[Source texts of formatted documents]
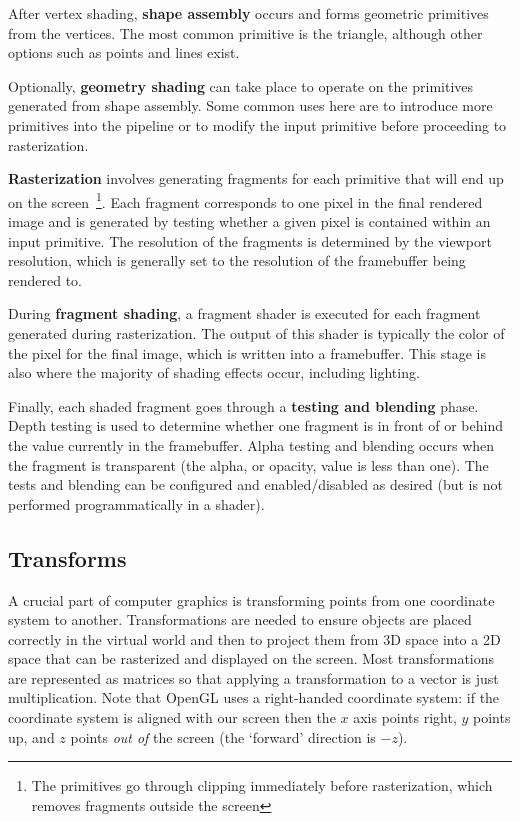 After vertex shading, \textbf{shape assembly} occurs and forms geometric primitives from the vertices. The most common primitive is the triangle, although other options such as points and lines exist.

Optionally, \textbf{geometry shading} can take place to operate on the primitives generated from shape assembly. Some common uses here are to introduce more primitives into the pipeline or to modify the input primitive before proceeding to rasterization.

\textbf{Rasterization} involves generating fragments for each primitive that will end up on the screen~\footnote{The primitives go through clipping immediately before rasterization, which removes fragments outside the screen}. Each fragment corresponds to one pixel in the final rendered image and is generated by testing whether a given pixel is contained within an input primitive. The resolution of the fragments is determined by the viewport resolution, which is generally set to the resolution of the framebuffer being rendered to.

During \textbf{fragment shading}, a fragment shader is executed for each fragment generated during rasterization. The output of this shader is typically the color of the pixel for the final image, which is written into a framebuffer. This stage is also where the majority of shading effects occur, including lighting.

Finally, each shaded fragment goes through a \textbf{testing and blending} phase. Depth testing is used to determine whether one fragment is in front of or behind the value currently in the framebuffer. Alpha testing and blending occurs when the fragment is transparent (the alpha, or opacity, value is less than one). The tests and blending can be configured and enabled/disabled as desired (but is not performed programmatically in a shader).

\subsection{Transforms}
A crucial part of computer graphics is transforming points from one coordinate system to another. Transformations are needed to ensure objects are placed correctly in the virtual world and then to project them from 3D space into a 2D space that can be rasterized and displayed on the screen. Most transformations are represented as matrices so that applying a transformation to a vector is just multiplication. Note that OpenGL uses a right-handed coordinate system: if the coordinate system is aligned with our screen then the $x$ axis points right, $y$ points up, and $z$ points \textit{out of} the screen (the `forward' direction is $-z$).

Task objective: Leaving the pictures out, reproduce the entries above exactly.

Answer space:
 After vertex shading, \textbf{shape assembly} occurs and forms geometric primitives from the vertices. The most common primitive is the triangle, although other options such as points and lines exist.

Optionally, \textbf{geometry shading} can take place to operate on the primitives generated from shape assembly. Some common uses here are to introduce more primitives into the pipeline or to modify the input primitive before proceeding to rasterization.

\textbf{Rasterization} involves generating fragments for each primitive that will end up on the screen~\footnote{The primitives go through clipping immediately before rasterization, which removes fragments outside the screen}. Each fragment corresponds to one pixel in the final rendered image and is generated by testing whether a given pixel is contained within an input primitive. The resolution of the fragments is determined by the viewport resolution, which is generally set to the resolution of the framebuffer being rendered to.

During \textbf{fragment shading}, a fragment shader is executed for each fragment generated during rasterization. The output of this shader is typically the color of the pixel for the final image, which is written into a framebuffer. This stage is also where the majority of shading effects occur, including lighting.

Finally, each shaded fragment goes through a \textbf{testing and blending} phase. Depth testing is used to determine whether one fragment is in front of or behind the value currently in the framebuffer. Alpha testing and blending occurs when the fragment is transparent (the alpha, or opacity, value is less than one). The tests and blending can be configured and enabled/disabled as desired (but is not performed programmatically in a shader).

\subsection{Transforms}
A crucial part of computer graphics is transforming points from one coordinate system to another. Transformations are needed to ensure objects are placed correctly in the virtual world and then to project them from 3D space into a 2D space that can be rasterized and displayed on the screen. Most transformations are represented as matrices so that applying a transformation to a vector is just multiplication. Note that OpenGL uses a right-handed coordinate system: if the coordinate system is aligned with our screen then the $x$ axis points right, $y$ points up, and $z$ points \textit{out of} the screen (the `forward' direction is $-z$).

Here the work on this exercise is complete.